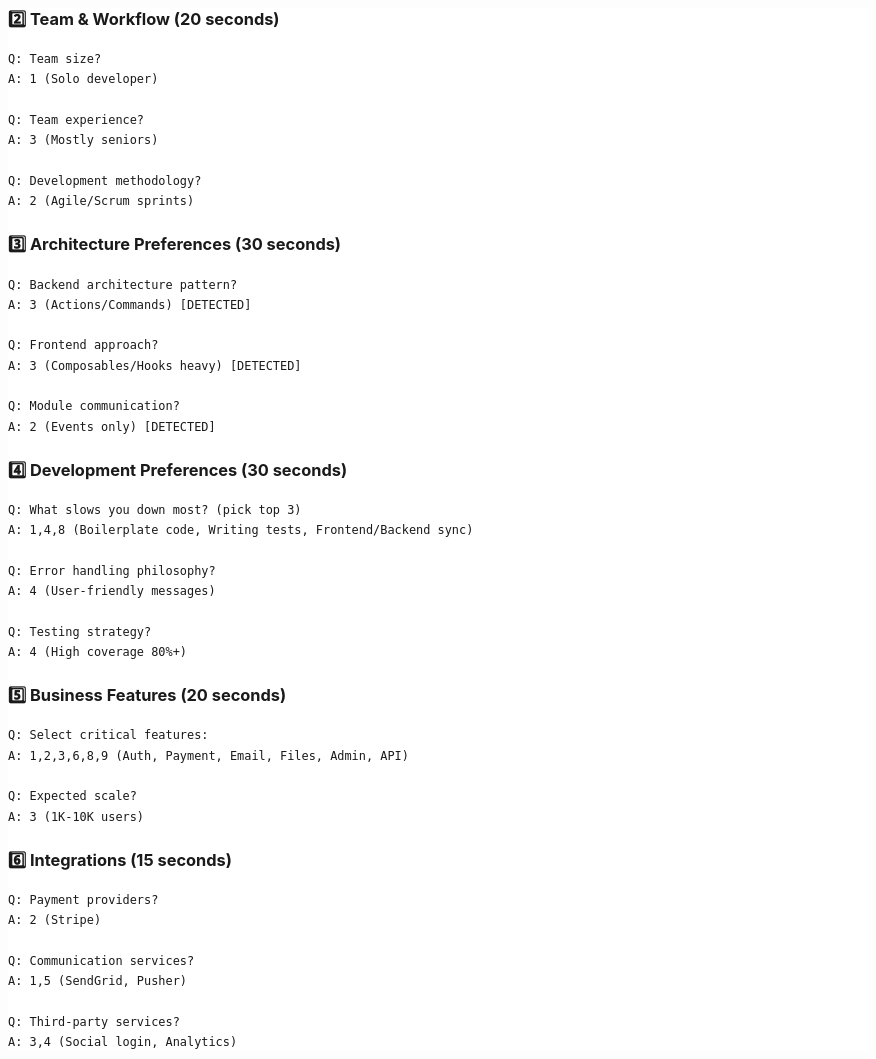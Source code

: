 ### 2️⃣ Team & Workflow (20 seconds)

```
Q: Team size?
A: 1 (Solo developer)

Q: Team experience?
A: 3 (Mostly seniors)

Q: Development methodology?
A: 2 (Agile/Scrum sprints)
```

### 3️⃣ Architecture Preferences (30 seconds)

```
Q: Backend architecture pattern?
A: 3 (Actions/Commands) [DETECTED]

Q: Frontend approach?
A: 3 (Composables/Hooks heavy) [DETECTED]

Q: Module communication?
A: 2 (Events only) [DETECTED]
```

### 4️⃣ Development Preferences (30 seconds)

```
Q: What slows you down most? (pick top 3)
A: 1,4,8 (Boilerplate code, Writing tests, Frontend/Backend sync)

Q: Error handling philosophy?
A: 4 (User-friendly messages)

Q: Testing strategy?
A: 4 (High coverage 80%+)
```

### 5️⃣ Business Features (20 seconds)

```
Q: Select critical features:
A: 1,2,3,6,8,9 (Auth, Payment, Email, Files, Admin, API)

Q: Expected scale?
A: 3 (1K-10K users)
```

### 6️⃣ Integrations (15 seconds)

```
Q: Payment providers?
A: 2 (Stripe)

Q: Communication services?
A: 1,5 (SendGrid, Pusher)

Q: Third-party services?
A: 3,4 (Social login, Analytics)
```
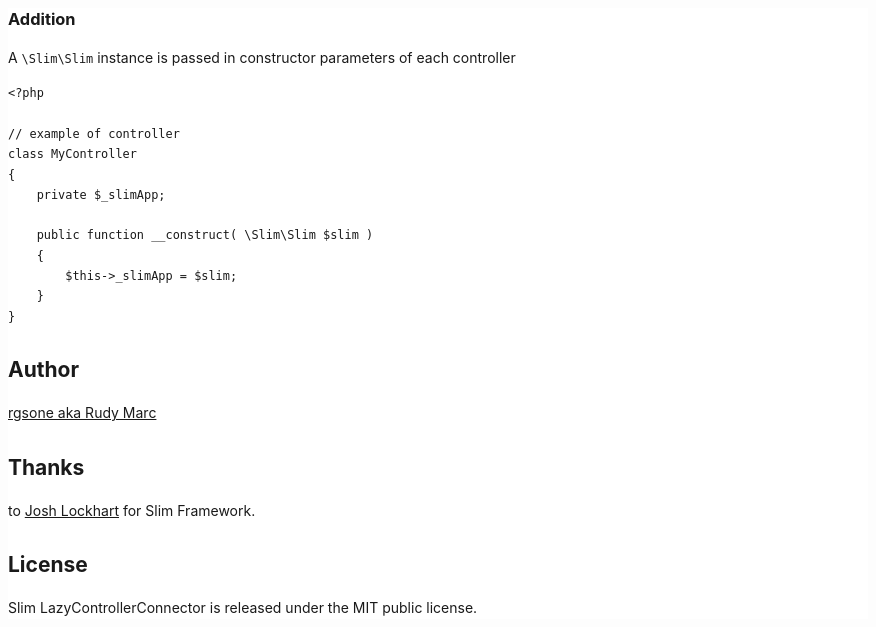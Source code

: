 ### Addition

A `\Slim\Slim` instance is passed in constructor parameters of each controller

	<?php

	// example of controller
	class MyController
	{
		private $_slimApp;

		public function __construct( \Slim\Slim $slim )
		{
			$this->_slimApp = $slim;
		}
	}

## Author

[rgsone aka Rudy Marc](http://rgsone.com)

## Thanks

to [Josh Lockhart](https://github.com/codeguy) for Slim Framework.

## License

Slim LazyControllerConnector is released under the MIT public license.
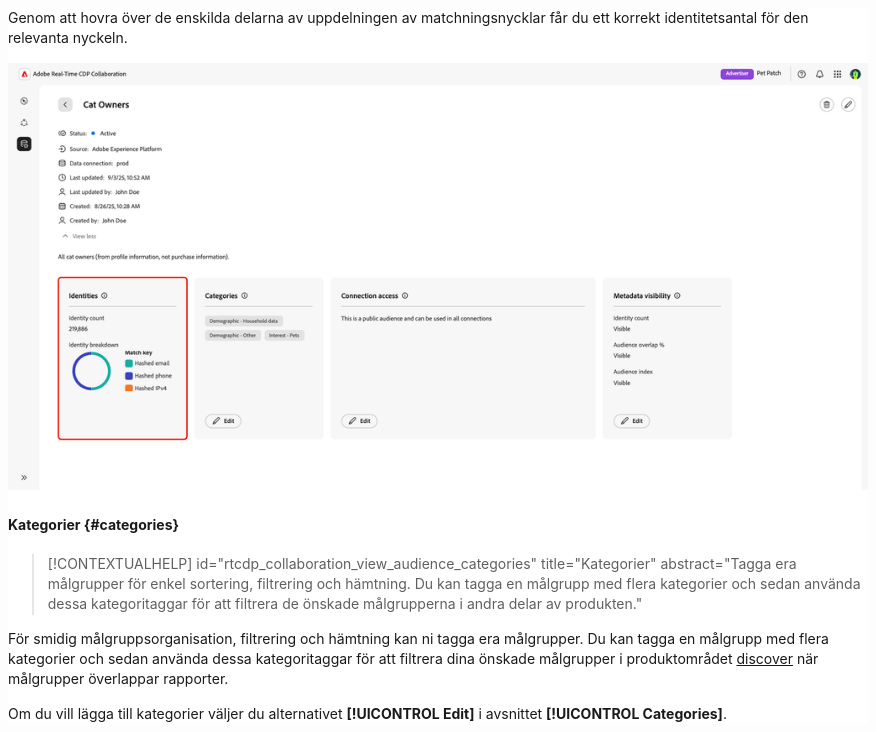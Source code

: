 Genom att hovra över de enskilda delarna av uppdelningen av matchningsnycklar får du ett korrekt identitetsantal för den relevanta nyckeln.

![Avsnittet Identiteter i en enskild målgrupps arbetsyta med en matchningsnyckels uppdelning visade.](/help/assets/setup/add-manage-audiences/audience-details-identities.png)

#### Kategorier {#categories}

>[!CONTEXTUALHELP]
>id="rtcdp_collaboration_view_audience_categories"
>title="Kategorier"
>abstract="Tagga era målgrupper för enkel sortering, filtrering och hämtning. Du kan tagga en målgrupp med flera kategorier och sedan använda dessa kategoritaggar för att filtrera de önskade målgrupperna i andra delar av produkten."

För smidig målgruppsorganisation, filtrering och hämtning kan ni tagga era målgrupper. Du kan tagga en målgrupp med flera kategorier och sedan använda dessa kategoritaggar för att filtrera dina önskade målgrupper i produktområdet [discover](/help/guide/collaborate/discover.md) när målgrupper överlappar rapporter.

Om du vill lägga till kategorier väljer du alternativet **[!UICONTROL Edit]** i avsnittet **[!UICONTROL Categories]**.
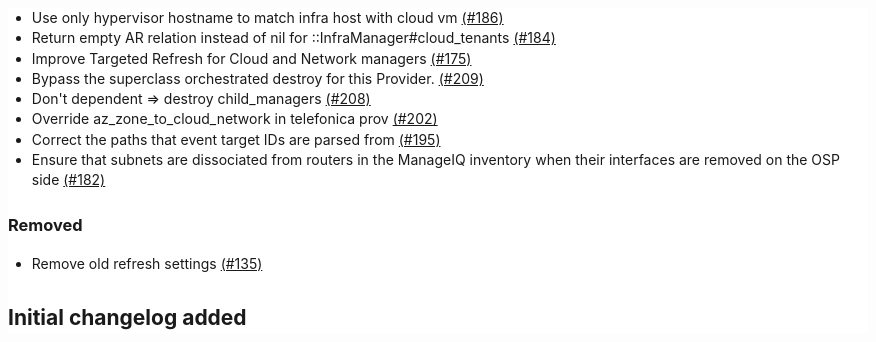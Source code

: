 - Use only hypervisor hostname to match infra host with cloud vm [(#186)](https://github.com/ManageIQ/manageiq-providers-telefonica/pull/186)
- Return empty AR relation instead of nil for ::InfraManager#cloud_tenants [(#184)](https://github.com/ManageIQ/manageiq-providers-telefonica/pull/184)
- Improve Targeted Refresh for Cloud and Network managers [(#175)](https://github.com/ManageIQ/manageiq-providers-telefonica/pull/175)
- Bypass the superclass orchestrated destroy for this Provider. [(#209)](https://github.com/ManageIQ/manageiq-providers-telefonica/pull/209)
- Don't dependent => destroy child_managers [(#208)](https://github.com/ManageIQ/manageiq-providers-telefonica/pull/208)
- Override az_zone_to_cloud_network in telefonica prov [(#202)](https://github.com/ManageIQ/manageiq-providers-telefonica/pull/202)
- Correct the paths that event target IDs are parsed from [(#195)](https://github.com/ManageIQ/manageiq-providers-telefonica/pull/195)
- Ensure that subnets are dissociated from routers in the ManageIQ inventory when their interfaces are removed on the OSP side [(#182)](https://github.com/ManageIQ/manageiq-providers-telefonica/pull/182)

### Removed
- Remove old refresh settings [(#135)](https://github.com/ManageIQ/manageiq-providers-telefonica/pull/135)

## Initial changelog added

--------------------------------------------------

Work to be completed => A bare number is the expected answer: the tally of lines in the records above holding "sedan".

Solution to this problem => 2